I’d heard of these and even have come across a few in my travels. But what caught my attention was hearing of my son’s plans to place copies of his new book in some of the Little Free Libraries in our area. He even told me about finding one of these just blocks from our home, the only one, I discovered, in my zip code. It is pictured above. I suspect he will put one here and perhaps at the one nearby his home featured in a 2011 Dispatch article. These “Stewards” not only installed a Little Free Library, but even put a bench nearby so people could sit down and read. Since then they have sprung up all over our city, even in my neighborhood. Several elementary schools in a nearby school district secured a grant and installed Little Free Libraries in four of their schools.
The box owners (“Stewards”) may provide the initial collection of books for the Little Free Library, but the idea is that the collection quickly becomes a community collection. It all works on the honor system, where it is suggested that those who take a book, leave a book, perhaps not the one they took but one they have enjoyed. One of the benefits of this idea is creating neighborhood connectedness. Some Stewards have hosted block parties when they installed their Little Free Library. All of this feeds into the Little Free Library organization’s vision of “literacy friendly neighborhoods.” They even provide a toolkit for neighborhoods to organize around literacy.
The Little Free Library website is chock full of resources and stories and FAQs. You can order boxes, or make your own. It is recommended that you register your box, and when you do you will be provided with a box number, a charter sign and then you will be able to post your location on the site’s world map.

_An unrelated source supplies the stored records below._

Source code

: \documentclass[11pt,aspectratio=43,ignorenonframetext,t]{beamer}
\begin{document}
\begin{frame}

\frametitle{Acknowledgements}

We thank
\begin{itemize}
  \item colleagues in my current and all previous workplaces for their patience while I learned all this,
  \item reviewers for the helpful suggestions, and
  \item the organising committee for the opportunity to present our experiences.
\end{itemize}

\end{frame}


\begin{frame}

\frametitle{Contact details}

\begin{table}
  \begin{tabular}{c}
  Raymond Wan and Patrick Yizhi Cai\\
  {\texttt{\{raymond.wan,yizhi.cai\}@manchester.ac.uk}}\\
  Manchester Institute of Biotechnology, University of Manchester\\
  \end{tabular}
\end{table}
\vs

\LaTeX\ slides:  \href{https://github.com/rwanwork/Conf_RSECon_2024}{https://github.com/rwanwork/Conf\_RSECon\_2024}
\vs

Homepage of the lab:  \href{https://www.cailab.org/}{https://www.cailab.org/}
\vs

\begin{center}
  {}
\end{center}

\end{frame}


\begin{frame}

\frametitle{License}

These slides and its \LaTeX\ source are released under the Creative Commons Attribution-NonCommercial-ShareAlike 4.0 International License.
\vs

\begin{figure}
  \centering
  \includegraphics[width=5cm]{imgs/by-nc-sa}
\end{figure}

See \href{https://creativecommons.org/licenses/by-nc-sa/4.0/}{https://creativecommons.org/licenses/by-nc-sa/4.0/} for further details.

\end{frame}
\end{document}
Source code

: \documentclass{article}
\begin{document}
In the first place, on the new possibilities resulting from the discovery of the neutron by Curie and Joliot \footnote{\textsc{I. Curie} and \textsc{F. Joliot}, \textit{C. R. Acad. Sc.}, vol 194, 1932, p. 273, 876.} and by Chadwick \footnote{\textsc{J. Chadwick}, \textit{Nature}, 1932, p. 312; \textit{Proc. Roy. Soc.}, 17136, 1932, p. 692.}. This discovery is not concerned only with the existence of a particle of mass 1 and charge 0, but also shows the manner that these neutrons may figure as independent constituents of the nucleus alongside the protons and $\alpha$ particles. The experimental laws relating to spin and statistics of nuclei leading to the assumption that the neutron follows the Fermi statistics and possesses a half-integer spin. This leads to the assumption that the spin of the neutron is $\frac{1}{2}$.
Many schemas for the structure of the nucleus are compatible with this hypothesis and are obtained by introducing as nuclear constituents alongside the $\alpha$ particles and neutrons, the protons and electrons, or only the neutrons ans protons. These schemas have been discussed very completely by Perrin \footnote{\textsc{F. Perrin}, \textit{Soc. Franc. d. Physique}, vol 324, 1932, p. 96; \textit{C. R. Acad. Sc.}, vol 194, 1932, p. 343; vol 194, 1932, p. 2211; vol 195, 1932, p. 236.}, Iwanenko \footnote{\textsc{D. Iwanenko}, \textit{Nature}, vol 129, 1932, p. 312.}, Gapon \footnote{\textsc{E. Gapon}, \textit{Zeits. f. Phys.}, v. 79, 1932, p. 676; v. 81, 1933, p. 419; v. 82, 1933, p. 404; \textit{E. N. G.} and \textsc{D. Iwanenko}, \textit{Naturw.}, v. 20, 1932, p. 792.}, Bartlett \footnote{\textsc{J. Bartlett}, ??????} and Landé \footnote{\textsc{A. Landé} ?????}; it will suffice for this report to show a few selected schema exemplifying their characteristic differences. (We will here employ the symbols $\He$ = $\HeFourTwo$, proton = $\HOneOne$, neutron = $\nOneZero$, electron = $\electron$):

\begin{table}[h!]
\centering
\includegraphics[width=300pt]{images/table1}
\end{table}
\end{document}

If your idea is to set up a library in a location you don’t own, you should clear this with owners and proper authorities. Even if you are putting this on your own property, it is probably a good idea to check with your neighborhood association, with local zoning ordinances, and utilities before you dig. The Little Free Library suggest that you might check with your home insurer about coverage and your attorney if you have questions about possible liabilities.
This seems like a great grassroots way community developers can promote literacy. Apparently 32,000 LFL Stewards agree. So does the grandest library of all, the Library of Congress. In October 2015, the Library of Congress honored the Little Free Library organization for promoting community literacy. Founder Todd Bol said, “For an organization that builds some of the smallest libraries around, it’s quite an honor to be recognized by the largest library in the world.”
The story of Little Free Libraries drives home the idea that fostering a literate society involves us all–children, parents, educators, neighbors, social organizations, community developers, and social entrepreneurs. What an amazing idea to come out of some scrap lumber!
If you had a Little Free Library, what books would you place in it?